Copy each line below in which the string "Core" appears.

[[ Material provided open ]]

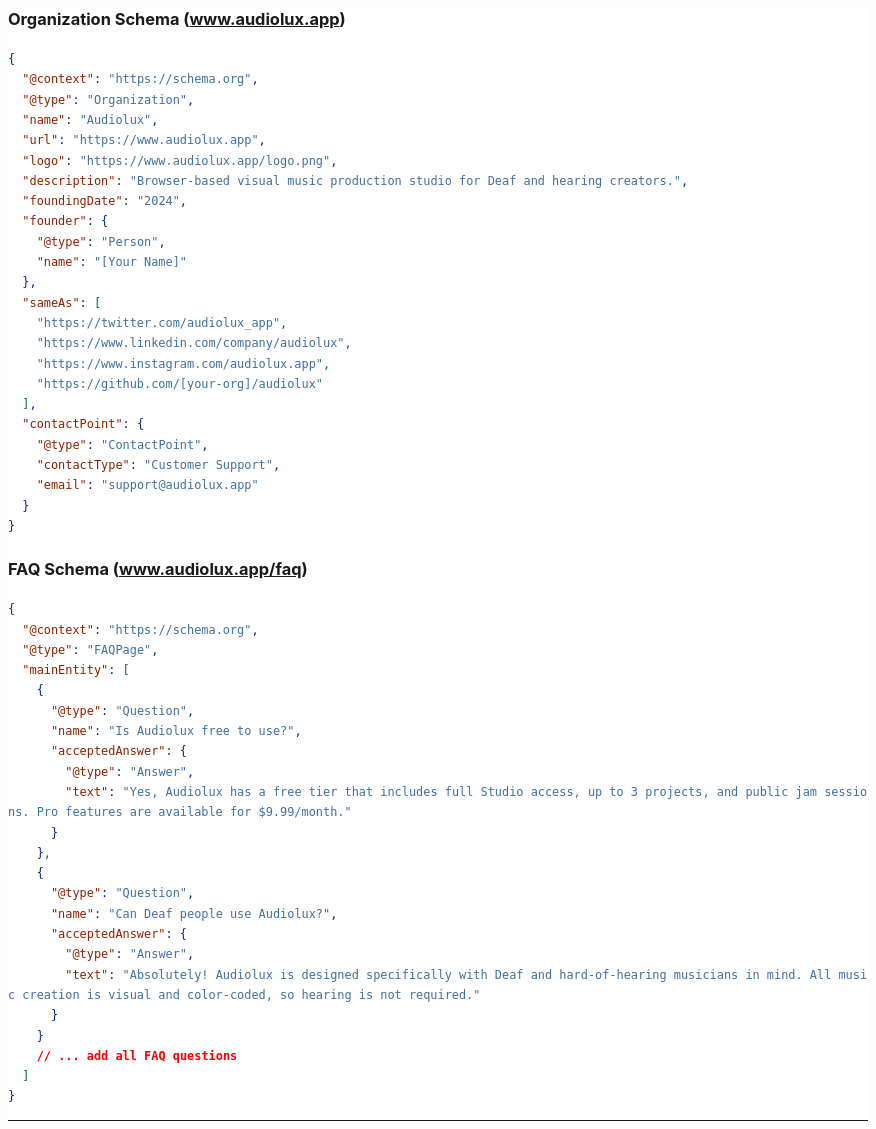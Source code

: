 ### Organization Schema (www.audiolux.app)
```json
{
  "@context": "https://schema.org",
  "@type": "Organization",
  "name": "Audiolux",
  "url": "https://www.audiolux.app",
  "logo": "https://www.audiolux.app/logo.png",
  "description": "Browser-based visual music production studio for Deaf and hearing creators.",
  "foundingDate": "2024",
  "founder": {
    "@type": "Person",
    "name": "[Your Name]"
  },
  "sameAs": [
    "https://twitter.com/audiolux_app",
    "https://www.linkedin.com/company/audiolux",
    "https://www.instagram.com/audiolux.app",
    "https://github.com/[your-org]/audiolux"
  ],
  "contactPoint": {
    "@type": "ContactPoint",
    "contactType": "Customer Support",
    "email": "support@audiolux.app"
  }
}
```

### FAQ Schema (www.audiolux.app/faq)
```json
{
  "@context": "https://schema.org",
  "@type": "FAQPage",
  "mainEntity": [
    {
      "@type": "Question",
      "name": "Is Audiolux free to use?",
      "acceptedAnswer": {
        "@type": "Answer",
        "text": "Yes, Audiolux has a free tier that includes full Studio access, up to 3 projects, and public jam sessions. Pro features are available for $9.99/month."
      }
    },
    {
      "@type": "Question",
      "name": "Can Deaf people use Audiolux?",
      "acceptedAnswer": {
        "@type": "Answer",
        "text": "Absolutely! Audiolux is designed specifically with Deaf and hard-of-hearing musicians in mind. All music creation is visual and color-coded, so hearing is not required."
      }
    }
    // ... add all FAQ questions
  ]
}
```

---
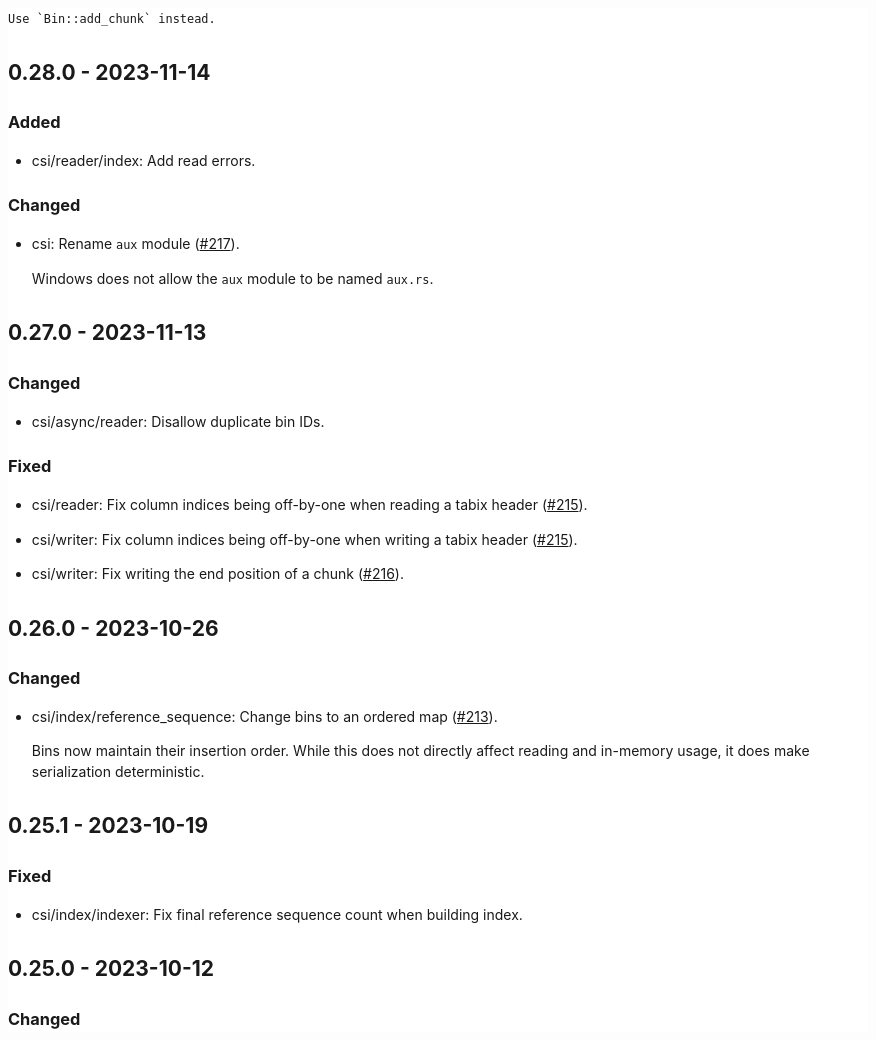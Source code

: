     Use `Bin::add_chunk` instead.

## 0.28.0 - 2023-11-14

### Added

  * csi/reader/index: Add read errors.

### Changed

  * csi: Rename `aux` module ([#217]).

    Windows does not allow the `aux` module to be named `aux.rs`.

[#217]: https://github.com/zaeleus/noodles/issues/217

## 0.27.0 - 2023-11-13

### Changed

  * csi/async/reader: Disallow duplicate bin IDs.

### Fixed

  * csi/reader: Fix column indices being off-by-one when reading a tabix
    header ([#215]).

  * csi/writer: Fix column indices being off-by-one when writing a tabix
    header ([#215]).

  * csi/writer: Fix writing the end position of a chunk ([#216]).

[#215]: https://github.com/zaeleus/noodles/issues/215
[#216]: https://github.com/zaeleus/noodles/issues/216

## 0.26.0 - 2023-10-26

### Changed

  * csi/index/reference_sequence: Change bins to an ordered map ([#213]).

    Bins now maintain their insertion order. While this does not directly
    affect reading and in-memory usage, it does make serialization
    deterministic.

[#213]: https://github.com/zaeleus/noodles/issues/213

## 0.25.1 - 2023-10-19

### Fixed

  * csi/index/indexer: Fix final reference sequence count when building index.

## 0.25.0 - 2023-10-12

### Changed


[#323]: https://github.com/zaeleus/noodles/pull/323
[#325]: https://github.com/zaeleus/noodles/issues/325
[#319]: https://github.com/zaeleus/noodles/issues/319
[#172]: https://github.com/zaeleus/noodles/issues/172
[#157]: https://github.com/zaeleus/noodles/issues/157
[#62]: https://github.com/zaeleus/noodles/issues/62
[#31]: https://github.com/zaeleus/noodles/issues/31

[[ Material provided closed ]]
[[ Material provided open ]]

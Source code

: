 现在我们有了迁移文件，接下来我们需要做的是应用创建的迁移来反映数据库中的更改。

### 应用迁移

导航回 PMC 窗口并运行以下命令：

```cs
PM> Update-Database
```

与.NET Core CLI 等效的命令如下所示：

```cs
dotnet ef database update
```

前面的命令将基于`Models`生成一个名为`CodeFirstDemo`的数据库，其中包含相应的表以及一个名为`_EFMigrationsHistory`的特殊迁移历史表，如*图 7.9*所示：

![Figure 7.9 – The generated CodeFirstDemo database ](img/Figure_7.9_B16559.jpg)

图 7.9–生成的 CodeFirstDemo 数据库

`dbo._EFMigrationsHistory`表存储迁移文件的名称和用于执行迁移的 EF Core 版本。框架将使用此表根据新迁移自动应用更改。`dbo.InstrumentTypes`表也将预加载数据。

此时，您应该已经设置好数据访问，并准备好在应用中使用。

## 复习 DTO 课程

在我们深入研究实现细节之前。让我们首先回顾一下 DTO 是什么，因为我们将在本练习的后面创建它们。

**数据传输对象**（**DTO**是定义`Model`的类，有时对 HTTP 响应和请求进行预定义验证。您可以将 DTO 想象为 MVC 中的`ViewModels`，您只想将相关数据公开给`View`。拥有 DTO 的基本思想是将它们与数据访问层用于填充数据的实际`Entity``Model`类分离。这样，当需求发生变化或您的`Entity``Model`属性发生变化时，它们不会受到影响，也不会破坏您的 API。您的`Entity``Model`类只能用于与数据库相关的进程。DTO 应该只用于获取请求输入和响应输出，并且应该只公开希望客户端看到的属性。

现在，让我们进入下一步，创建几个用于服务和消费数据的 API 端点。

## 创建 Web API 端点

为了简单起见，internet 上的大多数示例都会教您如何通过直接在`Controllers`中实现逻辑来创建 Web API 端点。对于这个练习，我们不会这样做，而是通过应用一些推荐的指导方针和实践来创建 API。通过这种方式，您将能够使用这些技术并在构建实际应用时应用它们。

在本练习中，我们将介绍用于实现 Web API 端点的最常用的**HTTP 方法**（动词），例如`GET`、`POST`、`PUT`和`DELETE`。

[[ Material provided closed ]]

The answer >>
与.NET Core CLI 等效的命令如下所示：
`dbo._EFMigrationsHistory`表存储迁移文件的名称和用于执行迁移的 EF Core 版本。框架将使用此表根据新迁移自动应用更改。`dbo.InstrumentTypes`表也将预加载数据。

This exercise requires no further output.